Cozine v. Hawaiian Catamaran, Limited

Decision Date21 February 1966
Docket NumberNo. 4463,4463
Citation49 Haw. 77,412 P.2d 669
PartiesNana L.COZINE v. HAWAIIAN CATAMARAN, LTD.
CourtHawaii Supreme Court

Syllabus by the Court

1. The doctrine of res ipsa loquitur applies whenever a thing that produced an injury is shown to have been under the control and management of the defendant and the occurrence is such as in the ordinary course of events does not happen if due care has been exercised.

2. An excursion boat operated for hire is a common carrier of passengers.

3. In an action by a passenger for hire against a common carrier, when it is made to appear that the accident was caused by an equipment failure and the equipment was under the carrier's control, the burden of going forward with the evidence shifts from the passenger to the carrier, and if the cause of the equipment failure remains undetermined the case will be permitted to go to the jury on the basis of the evidence that the accident was caused by the failure of equipment under the carrier's control and the carrier must take the risk of a verdict against it.

4. The rule of res ipsa loquitur means that the facts of the occurrence warrant the inference of negligence, not that they compel such an inference.

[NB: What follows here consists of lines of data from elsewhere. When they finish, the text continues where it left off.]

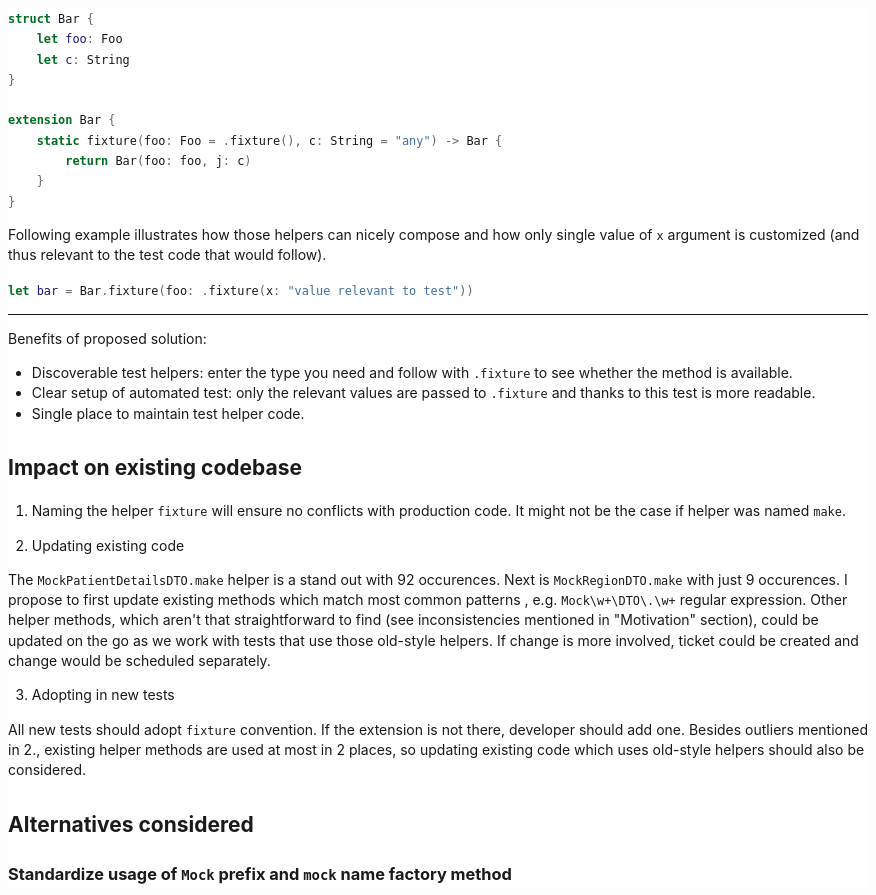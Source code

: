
 ```swift
struct Bar {
    let foo: Foo
    let c: String
}

extension Bar {
    static fixture(foo: Foo = .fixture(), c: String = "any") -> Bar {
        return Bar(foo: foo, j: c)
    }
}
```

Following example illustrates how those helpers can nicely compose and how only single value of `x` argument is customized (and thus relevant to the test code that would follow).

```swift
let bar = Bar.fixture(foo: .fixture(x: "value relevant to test"))
```

---

Benefits of proposed solution:

- Discoverable test helpers: enter the type you need and follow with `.fixture` to see whether the method is available.
- Clear setup of automated test: only the relevant values are passed to `.fixture` and thanks to this test is more readable.
- Single place to maintain test helper code.

## Impact on existing codebase




1. Naming the helper `fixture` will ensure no conflicts with production code. It might not be the case if helper was named `make`.

2. Updating existing code

The `MockPatientDetailsDTO.make` helper is a stand out with 92 occurences. Next is `MockRegionDTO.make` with just 9 occurences. I propose to first update existing methods which match most common patterns , e.g. `Mock\w+\DTO\.\w+` regular expression. Other helper methods, which aren't that straightforward to find (see inconsistencies mentioned in "Motivation" section), could be updated on the go as we work with tests that use those old-style helpers. If change is more involved, ticket could be created and change would be scheduled separately.

3. Adopting in new tests

All new tests should adopt `fixture` convention. If the extension is not there, developer should add one. Besides outliers mentioned in 2., existing helper methods are used at most in 2 places, so updating existing code which uses old-style helpers should also be considered.

## Alternatives considered



### Standardize usage of `Mock` prefix and `mock` name factory method
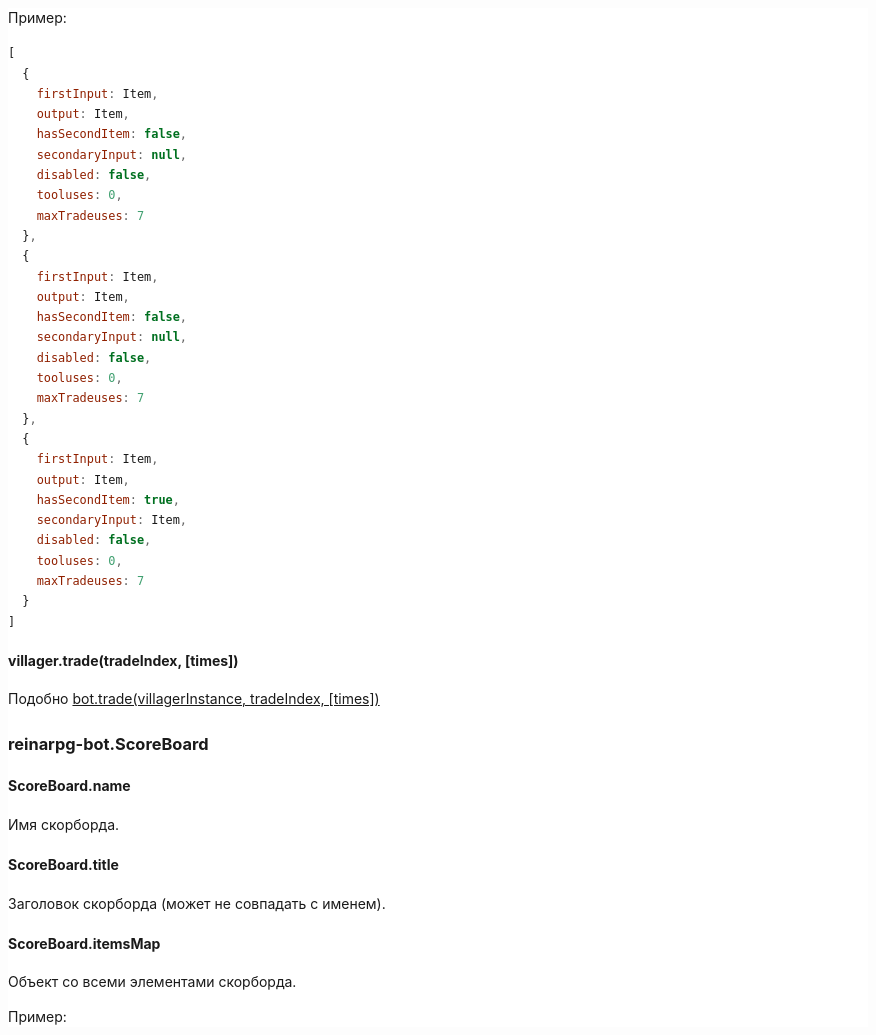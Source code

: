 Пример:

```js
[
  {
    firstInput: Item,
    output: Item,
    hasSecondItem: false,
    secondaryInput: null,
    disabled: false,
    tooluses: 0,
    maxTradeuses: 7
  },
  {
    firstInput: Item,
    output: Item,
    hasSecondItem: false,
    secondaryInput: null,
    disabled: false,
    tooluses: 0,
    maxTradeuses: 7
  },
  {
    firstInput: Item,
    output: Item,
    hasSecondItem: true,
    secondaryInput: Item,
    disabled: false,
    tooluses: 0,
    maxTradeuses: 7
  }
]
```

#### villager.trade(tradeIndex, [times])
Подобно [bot.trade(villagerInstance, tradeIndex, [times])](#bottradevillagerinstance-tradeindex-times)

### reinarpg-bot.ScoreBoard

#### ScoreBoard.name

Имя скорборда.

#### ScoreBoard.title

Заголовок скорборда (может не совпадать с именем).

#### ScoreBoard.itemsMap

Объект со всеми элементами скорборда.

Пример:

5. It is not every statement of the law found in a textbook or opinion of a judge, however well and accurately put, which can properly be embodied in an instruction to the jury.

6. In a res ipsa case in which the court deems the inference of negligence permissible but not required it will be for the jury to determine whether to make it.

7. In determining whether reversible error occurred in instructions to the jury the charge will be considered as a whole.

8. A general objection that a requested instruction is 'improperly phrased' is not enough to show reversible error when no specific objection is made, the error consists in the use of one improper phrase, and there is no request for a clarifying instruction.

9. The trial court has discretion as to the qualifications of an expert witness.

10. Expert opinions should not be extended beyond the point of necessity, and encroachment upon the province of the jury should be avoided if possible. The test of the admissibility of expert evidence is whether the jurors are incompetent to draw their own conclusions from the facts without the aid of such evidence.

11. Counsel practicing under Rule 17 of the Rules of the Circuit Court, First Circuit, which provides that when a pretrial is held, each party 'shall disclose * * * the names and addresses of all witnesses that he intends to call,' should be able to rely on it in preparing for trial.

12. A witness may be cross-examined as to specific acts affecting his credibility.

13. The scope of cross-examination as to specific acts affecting a witness' credibility rests in the discretion of the court, and is reviewable only for abuse of discretion.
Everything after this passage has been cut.